Using time-out has become a regular disciplinary method that most parents use, but is it really effective? How many times have you put your child in time-out for misbehaving only to have him do the same thing you told him not to after he’s done with time-out? Who hasn’t struggled with making a toddler stay in time-out? You keep on putting him back but he keeps leaving the time-out space and pretty soon it’s turned into a game for him and frustration for you.

Why time-out doesn’t work

There’s actually a very good reason why time-out doesn’t work. Young children under 5 find it extremely difficult to control and regulate their feeling. So when they are asked to go to time-out and clam down they simply can’t do it.
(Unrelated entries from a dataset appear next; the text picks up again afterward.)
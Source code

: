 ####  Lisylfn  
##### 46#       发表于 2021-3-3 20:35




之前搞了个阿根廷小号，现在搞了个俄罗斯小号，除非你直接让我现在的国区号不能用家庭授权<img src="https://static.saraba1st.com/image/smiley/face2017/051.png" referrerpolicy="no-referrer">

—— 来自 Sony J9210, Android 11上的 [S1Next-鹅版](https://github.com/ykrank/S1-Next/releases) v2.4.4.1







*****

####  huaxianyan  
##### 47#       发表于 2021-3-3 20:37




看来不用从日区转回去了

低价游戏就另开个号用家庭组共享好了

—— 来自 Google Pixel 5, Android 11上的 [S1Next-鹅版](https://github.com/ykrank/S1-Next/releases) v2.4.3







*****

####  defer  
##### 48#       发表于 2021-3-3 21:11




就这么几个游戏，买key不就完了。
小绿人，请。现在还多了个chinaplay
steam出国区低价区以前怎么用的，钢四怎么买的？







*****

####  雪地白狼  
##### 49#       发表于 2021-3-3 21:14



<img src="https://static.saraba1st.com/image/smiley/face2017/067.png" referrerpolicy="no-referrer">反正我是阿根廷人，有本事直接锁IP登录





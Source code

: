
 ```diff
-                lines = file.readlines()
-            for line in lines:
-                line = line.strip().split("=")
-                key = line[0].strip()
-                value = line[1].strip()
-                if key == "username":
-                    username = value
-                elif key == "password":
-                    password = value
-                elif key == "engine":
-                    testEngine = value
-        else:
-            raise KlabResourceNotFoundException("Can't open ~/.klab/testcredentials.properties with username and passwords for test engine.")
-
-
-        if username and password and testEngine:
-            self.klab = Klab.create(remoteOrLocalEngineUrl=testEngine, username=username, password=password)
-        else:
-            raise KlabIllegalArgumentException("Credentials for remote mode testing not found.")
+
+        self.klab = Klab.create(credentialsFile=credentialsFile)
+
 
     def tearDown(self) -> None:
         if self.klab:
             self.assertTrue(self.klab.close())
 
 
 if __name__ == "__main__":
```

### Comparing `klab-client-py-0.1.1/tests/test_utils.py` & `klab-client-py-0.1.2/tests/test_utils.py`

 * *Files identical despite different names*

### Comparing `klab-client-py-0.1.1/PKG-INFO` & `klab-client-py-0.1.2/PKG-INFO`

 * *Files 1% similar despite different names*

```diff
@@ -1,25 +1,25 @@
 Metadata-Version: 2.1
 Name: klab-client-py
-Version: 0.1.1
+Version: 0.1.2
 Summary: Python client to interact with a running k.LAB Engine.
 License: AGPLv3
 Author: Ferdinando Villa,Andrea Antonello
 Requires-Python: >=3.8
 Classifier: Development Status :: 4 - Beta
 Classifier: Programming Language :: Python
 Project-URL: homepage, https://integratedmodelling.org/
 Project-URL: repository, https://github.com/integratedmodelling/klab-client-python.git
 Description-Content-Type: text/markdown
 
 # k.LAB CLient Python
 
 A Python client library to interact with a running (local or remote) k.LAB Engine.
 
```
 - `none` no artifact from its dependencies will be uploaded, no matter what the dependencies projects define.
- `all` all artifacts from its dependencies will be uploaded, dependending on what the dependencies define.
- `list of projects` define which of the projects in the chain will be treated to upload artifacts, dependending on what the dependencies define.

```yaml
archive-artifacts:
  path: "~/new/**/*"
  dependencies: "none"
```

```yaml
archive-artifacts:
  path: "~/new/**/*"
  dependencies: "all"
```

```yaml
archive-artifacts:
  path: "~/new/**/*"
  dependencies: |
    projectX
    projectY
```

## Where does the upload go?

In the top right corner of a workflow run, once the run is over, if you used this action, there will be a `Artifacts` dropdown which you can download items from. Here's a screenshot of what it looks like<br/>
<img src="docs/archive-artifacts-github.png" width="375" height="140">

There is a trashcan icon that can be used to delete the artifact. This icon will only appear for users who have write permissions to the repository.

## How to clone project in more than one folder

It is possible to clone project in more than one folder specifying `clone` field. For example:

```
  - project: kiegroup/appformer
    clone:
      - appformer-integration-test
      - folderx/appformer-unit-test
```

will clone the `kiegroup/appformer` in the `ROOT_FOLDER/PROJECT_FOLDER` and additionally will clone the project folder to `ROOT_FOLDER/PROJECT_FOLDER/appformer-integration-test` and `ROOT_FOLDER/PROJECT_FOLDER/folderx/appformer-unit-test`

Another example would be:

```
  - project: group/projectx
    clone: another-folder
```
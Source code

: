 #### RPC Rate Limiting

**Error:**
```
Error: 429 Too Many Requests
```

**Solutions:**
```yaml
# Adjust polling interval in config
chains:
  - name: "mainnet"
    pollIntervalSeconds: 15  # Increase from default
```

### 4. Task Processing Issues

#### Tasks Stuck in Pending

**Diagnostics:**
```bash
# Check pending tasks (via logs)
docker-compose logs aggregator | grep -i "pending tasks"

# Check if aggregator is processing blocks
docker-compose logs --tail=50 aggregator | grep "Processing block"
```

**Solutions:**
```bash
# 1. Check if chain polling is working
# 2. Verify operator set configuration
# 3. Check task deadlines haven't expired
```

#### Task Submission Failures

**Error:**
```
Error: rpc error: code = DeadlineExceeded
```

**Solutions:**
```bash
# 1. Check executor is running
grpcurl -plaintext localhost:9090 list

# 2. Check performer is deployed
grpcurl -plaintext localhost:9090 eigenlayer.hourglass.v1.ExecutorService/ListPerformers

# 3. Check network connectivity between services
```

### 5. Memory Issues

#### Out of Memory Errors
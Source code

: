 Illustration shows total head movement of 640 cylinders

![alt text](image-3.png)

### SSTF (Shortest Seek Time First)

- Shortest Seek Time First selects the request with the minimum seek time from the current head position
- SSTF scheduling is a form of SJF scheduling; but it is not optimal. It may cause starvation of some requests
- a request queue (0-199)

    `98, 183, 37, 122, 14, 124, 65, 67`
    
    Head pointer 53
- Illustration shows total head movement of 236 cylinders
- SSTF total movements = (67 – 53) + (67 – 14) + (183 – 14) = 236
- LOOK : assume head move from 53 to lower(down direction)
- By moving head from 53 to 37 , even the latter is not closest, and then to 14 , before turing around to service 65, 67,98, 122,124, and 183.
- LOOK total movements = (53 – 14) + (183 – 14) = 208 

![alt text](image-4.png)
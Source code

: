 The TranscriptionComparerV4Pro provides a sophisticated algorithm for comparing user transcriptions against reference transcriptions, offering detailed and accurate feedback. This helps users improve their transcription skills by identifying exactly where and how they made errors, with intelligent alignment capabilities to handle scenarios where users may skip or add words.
Whatever feeling your child is going through at that moment just seems too much to handle for him. He needs you to help him, he simply can’t do it alone. Another reason is that children need immediate consequences to help them learn. Prolonging punishment isn’t really going to help you emphasize your point. When a child is asked to go in his room and “think about what he’s done”  that doesn’t give him any idea as to what he did wrong or what he could have done instead. Young children are still learning and exploring, everything is new to them. What might come naturally to you may be a skill your child needs to be introduced to. This doesn’t mean you should be permissive with your child and just let him do whatever he wants. Time-out can also be an effective tool when used positively.

What you can do

  • Remove your child from the situation to a calm spot if he is misbehaving or is having a meltdown
  • Remind your child of house rules like “no-hitting” depending on the situation
  • Use time-out as a calming space and not punishment. Don’t leave your child alone in time-out and don’t associate it with something negative. Instead provide your child with support and comfort to help him recognize his feelings, listen to why he misbehaved, discuss with him why his behavior was inappropriate and explain the kind of behavior you expect from him.
  • With repetition time-out can become a place for your child to regulate his feelings. Instead of threatening to send him to time-out you can enable him to use time-out to calm himself. If you start seeing signs that your child is feeling frustrated and agitated you can ask him if he needs some time-out. As your child grows older and learns to regulate his emotions on his own he can use time-out by himself.
  • Don’t overuse it. Like anything else don’t resort to time-out every time your child misbehaves. Find out why your child is misbehaving or feeling frustrated and choose an appropriate solution for that specific situation.
  • Distinguish between your child’s behavior and your child. Avoid using words like “stop being naughty”. Labeling your child tells him what to think of himself not his behavior. Instead explain what behavior was wrong “stop jumping on the sofa”. You want to send a message about your child’s behavior not himself to help him find an alternative and maintain his self confidence.